Portrait of the Week – 21 August 2004

A speedy round-up of the week's news

issue 21 August 2004

Eight men, arrested two weeks ago, were charged with planning to commit murder and to launch radiological, chemical, gas or bomb attacks. A-level candidates did better than ever; Mr David Miliband, the schools minister, said evidence from reports he had seen did not suggest ‘dumbing-down’. Mr Richard Thomas, the independent Information Commissioner, criticised the Home Office’s plans for identity cards, saying, ‘My anxiety is that we don’t sleepwalk into a surveillance society.’ Mr Peter Mandelson was made trade commissioner by Mr José Manuel Barroso, the president of the European Commission. A sudden flood washed through Boscastle, Cornwall, destroying several houses and carrying away 50 cars; dozens of people trapped in houses were rescued by helicopter.

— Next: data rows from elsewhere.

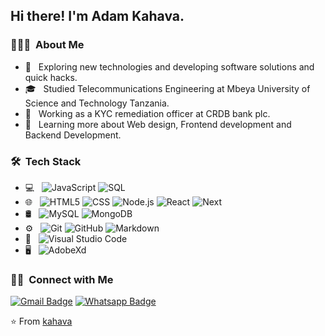 
<h2> Hi there! I'm Adam Kahava.</h2>

<h3> 👨🏻‍💻 &nbsp;About Me </h3>

- 🤔 &nbsp; Exploring new technologies and developing software solutions and quick hacks.
- 🎓 &nbsp; Studied Telecommunications Engineering at Mbeya University of Science and Technology Tanzania.
- 💼 &nbsp; Working as a KYC remediation officer at CRDB bank plc.
- 🌱 &nbsp; Learning more about Web design, Frontend development and Backend Development.
<!-- - ✍️ &nbsp; side hustles. -->

<h3> 🛠 &nbsp;Tech Stack</h3>

- 💻 &nbsp;
  ![JavaScript](https://img.shields.io/badge/-JavaScript-000000?style=for-the-badge&logo=javascript)
  ![SQL](https://img.shields.io/badge/-SQL-000000?style=for-the-badge&logo=MySQL)
- 🌐 &nbsp;
  ![HTML5](https://img.shields.io/badge/-HTML5-333333?style=flat&logo=HTML5)
  ![CSS](https://img.shields.io/badge/-CSS-333333?style=flat&logo=CSS3&logoColor=1572B6)
  ![Node.js](https://img.shields.io/badge/-Node.js-333333?style=flat&logo=node.js)
  ![React](https://img.shields.io/badge/-React-333333?style=flat&logo=react)
  ![Next](https://img.shields.io/badge/-NextJs-333333?style=flat&logo=next)
- 🛢 &nbsp;
  ![MySQL](https://img.shields.io/badge/-MySQL-333333?style=flat&logo=mysql)
  ![MongoDB](https://img.shields.io/badge/-MongoDB-333333?style=flat&logo=mongodb)
- ⚙️ &nbsp;
  ![Git](https://img.shields.io/badge/-Git-333333?style=flat&logo=git)
  ![GitHub](https://img.shields.io/badge/-GitHub-333333?style=flat&logo=github)
  ![Markdown](https://img.shields.io/badge/-Markdown-333333?style=flat&logo=markdown)
- 🔧 &nbsp;
  ![Visual Studio Code](https://img.shields.io/badge/-Visual%20Studio%20Code-333333?style=flat&logo=visual-studio-code&logoColor=007ACC)
- 🖥 &nbsp;
  ![AdobeXd](https://img.shields.io/badge/-Adobexd-333333?style=flat&logo=adobe-adobexd)


<h3> 🤝🏻 &nbsp;Connect with Me </h3>

[![Gmail Badge](https://img.shields.io/badge/-Gmail-c14438?style=flat-square&logo=Gmail&logoColor=white&link=mailto:kahavadesigner@gmail.com)](mailto:kahavadesigner@gmail.com)
[![Whatsapp Badge](https://img.shields.io/badge/-Whatsapp-4CA143?style=flat-square&labelColor=4CA143&logo=whatsapp&logoColor=white&link=https://api.whatsapp.com/send?phone=255624743390&text=Hi!fromgit)](https://api.whatsapp.com/send?phone=255624743390&text=Hi!fromgit)

⭐️ From [kahava](https://github.com/kahava)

Police found two men they suspected of separate murders hiding in the same square mile of woodland near Kirkby-in-Ashfield, Nottinghamshire; one had been there about a month, the other for about a fortnight. More than 500 revellers in 200 cars arrived at an all-night rave in a clearing in woodland on the Sandringham estate, Norfolk; police monitored the party, but no arrests were made.